But Brad did deliver a very convincing performance
and with the help of a good makeup artist looked pretty crappy,
which made it much easier to sympathize with his character.
The movie was pretty intense to say the least, and at some points a little difficult to watch.
I guess you could say that it was about one small thing that lead to a chain of events.
I'm not entirely sure what the message was behind the film but does get you thinking..
I seriously have to go out on my own more often.
It's was so nice to feel free and myself again.
We are a pretty social family but I don't often do things like go out with a good friend to a movie and dinner.
Quite frankly I need to do that more.
It's good for everyone.
So thanks for the date night jb.
we must do that again soon.
but this time let's go for something a little more...light hearted...;)
Monday, November 20, 2006
There's just something about stopping what your doing in the middle of the afternoon for a little snack break.
Most often I just grab a handful of almonds or have an sliced apple with a bit of cheese.
But lately I've been wanting something a bit more substantial.
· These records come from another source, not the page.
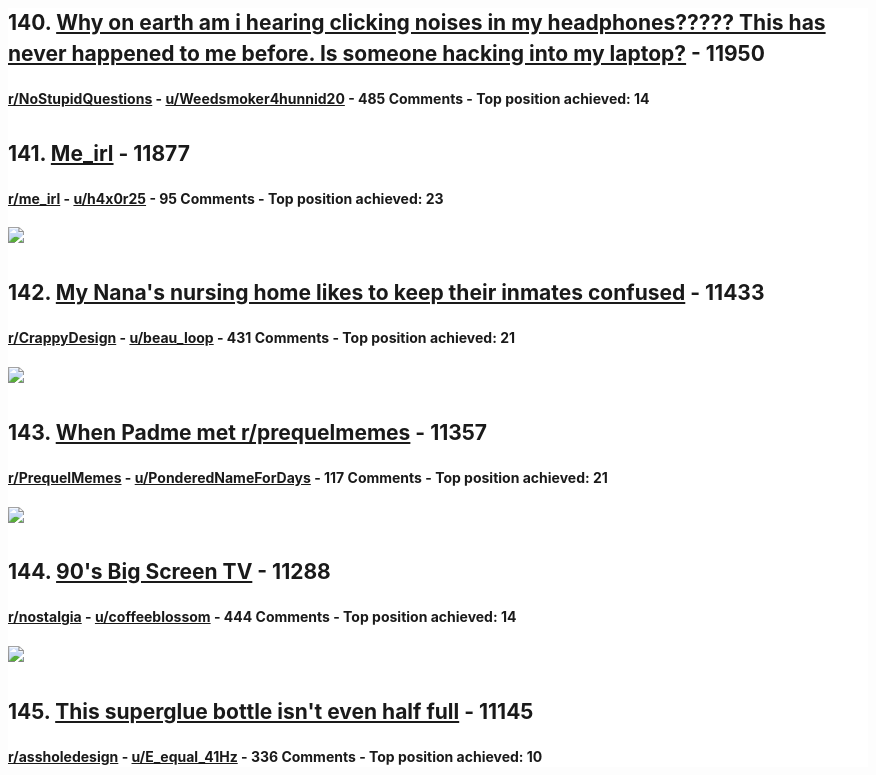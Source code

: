 ## 140. [Why on earth am i hearing clicking noises in my headphones????? This has never happened to me before. Is someone hacking into my laptop?](http://reddit.com/r/NoStupidQuestions/comments/92ielw/why_on_earth_am_i_hearing_clicking_noises_in_my/) - 11950
#### [r/NoStupidQuestions](http://reddit.com/r/NoStupidQuestions) - [u/Weedsmoker4hunnid20](http://reddit.com/u/Weedsmoker4hunnid20) - 485 Comments - Top position achieved: 14

## 141. [Me_irl](http://reddit.com/r/me_irl/comments/92lrvw/me_irl/) - 11877
#### [r/me_irl](http://reddit.com/r/me_irl) - [u/h4x0r25](http://reddit.com/u/h4x0r25) - 95 Comments - Top position achieved: 23

<a href="https://i.redd.it/w1okmjs8noc11.jpg"><img src="https://b.thumbs.redditmedia.com/HzQBCSHRA7eH5Ec49mdZz-_mFAb6I2hkUsPw4I8fp7k.jpg"></img></a>

## 142. [My Nana's nursing home likes to keep their inmates confused](http://reddit.com/r/CrappyDesign/comments/92l8nc/my_nanas_nursing_home_likes_to_keep_their_inmates/) - 11433
#### [r/CrappyDesign](http://reddit.com/r/CrappyDesign) - [u/beau_loop](http://reddit.com/u/beau_loop) - 431 Comments - Top position achieved: 21

<a href="https://imgur.com/WLuwtwy.jpg"><img src="https://b.thumbs.redditmedia.com/pyPLaQqpW5zFAlq1jphfX97fCGj1aLpKIr1hRUYmEac.jpg"></img></a>

## 143. [When Padme met r/prequelmemes](http://reddit.com/r/PrequelMemes/comments/92i2v7/when_padme_met_rprequelmemes/) - 11357
#### [r/PrequelMemes](http://reddit.com/r/PrequelMemes) - [u/PonderedNameForDays](http://reddit.com/u/PonderedNameForDays) - 117 Comments - Top position achieved: 21

<a href="https://gfycat.com/WhisperedCavernousAxolotl"><img src="https://b.thumbs.redditmedia.com/w2-TFzv0pO6B4blIwkFcbBYyogmVDSkpxv9Vbg6KThc.jpg"></img></a>

## 144. [90's Big Screen TV](http://reddit.com/r/nostalgia/comments/92jqjg/90s_big_screen_tv/) - 11288
#### [r/nostalgia](http://reddit.com/r/nostalgia) - [u/coffeeblossom](http://reddit.com/u/coffeeblossom) - 444 Comments - Top position achieved: 14

<a href="https://img.buzzfeed.com/buzzfeed-static/static/2017-03/14/15/asset/buzzfeed-prod-fastlane-03/sub-buzz-19101-1489518327-6.jpg?downsize=715:*&amp;output-format=auto&amp;output-quality=auto"><img src="https://b.thumbs.redditmedia.com/TxBSCzBHy9QDu8XLmV2wwj7pjyEV4u-IrTCGtPMkepY.jpg"></img></a>

## 145. [This superglue bottle isn't even half full](http://reddit.com/r/assholedesign/comments/92jew4/this_superglue_bottle_isnt_even_half_full/) - 11145
#### [r/assholedesign](http://reddit.com/r/assholedesign) - [u/E_equal_41Hz](http://reddit.com/u/E_equal_41Hz) - 336 Comments - Top position achieved: 10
A nice Tall non-fat soy latte..
or a warm homemade oatmeal and apricot cookie (from epi bakery)
or maybe even a little brioche bread pudding.
But I have a confession to make.
Over the past three months I joined Weight-Watchers On line.
for a foodie like me, this seemed unthinkable.
Yes. It's true. the petite-gourmand actually wants to be petite again..
But I was getting really tired of carrying around that last bit of baby fat baggage and I needed to take some drastic measures.
Today I have lost a total of 16 lbs. and am officially 7 lbs. lighter than before I had Lulu.
I would love to lose maybe another 5lbs or so and tone up, but for the most part I'm pretty thrilled.
Frankly it feels really good to be a size 4 again.
Food has always been my weakness.
I eat healthy stuff,
it's just the quantities and the extras like sweets (and bread pudding in the middle of the afternoon) that has been my downfall.
I am not a big proponent of diets.
But Weight-watchers allows me to eat all my own food,
I just have to give my foods a numeric point value and make sure I don't exceed that number each week.
For example a glass of wine is 2.5 points ( I have that one memorized)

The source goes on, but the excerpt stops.